ニュースを調べると、スイス中銀がユーロスイスの介入をやめるのだという。避難通貨としてのスイスフランの歯止めが取れたのだ。無制限にスイスフランを供給するといっているのと同じことだったのだから、それを止めるというのは事実上のタイトニングと同じことだ。
マーケットではユーロ売り圧力が増大。これはやむをえないことだ。ユーロの完全な水準訂正を迫られる突発事項だ。私も細かく何度かユーロドルをショートにしては買い戻す。反発するにしても、引っかかりどころというものがある。戻し局面でもレートの動きが止まったところで売ってみる。アゲインストに持っていかれれば、即座にカットだ。このようなパニックに陥った状況の中では、何が出てくるかわからないからだ。
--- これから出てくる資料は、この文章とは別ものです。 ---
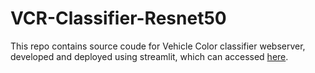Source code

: # VCR-Classifier-Resnet50
This repo contains source coude for Vehicle Color classifier webserver, developed and deployed using streamlit, which can accessed [here](https://abdulrafay97-vcr-classifier-resnet50-app-93vfhw.streamlit.app/).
ユーロ関連に集中していたが、ドル円も急落。116円台の前半まで押されて、今年の安値である116.07をアタック。118円台が見えかけていたのに、よくもここまで押すものだ。ユーロの全面安が進んでいるので、ドル円もカバーベースで下げてしまったのだ。ユーロドルは1.17台まで戻したりもしたが、今度はドル円の戻りが鈍くなった。117円台まで戻してきても、そこは完全に売りこまれてしまう。
しかしユーロドルはニューヨーク時間で再び安値攻め。欧州時間につけた安値である1.1578をも下回ってくる局面があった。そして安値は1.1568まで記録。ニューヨーククローズに至るまでには1.16台まで回復して終了したが、それでも大きく安くなって一日を終えることになったのは現実である。
1.16台まで来たらもっと揉んで時間がかかるかと思っていたのだが、こんな市場の混乱で一気に1.15台まで差し込むというのは想像を超えていた。1.1640あたりが2005年の安値である。つまり10年ぶりのユーロドルの安値なのだ。その間にリーマンショックがあっても欧州不安があっても下割れしなかったレベルなのだ。ユーロは新世界に突入したのだと考えて、今後は対処するべきであろう。
今晩も経済イベントなどは軽視されて、ユーロの動向や株価動向がマーケットを主導するだろう。今日のアジア時間で底値を脱したようにも見えるが、しょせんは細腕の日本人の買いによるもの。これから訪れる海外市場での状況を注視したい。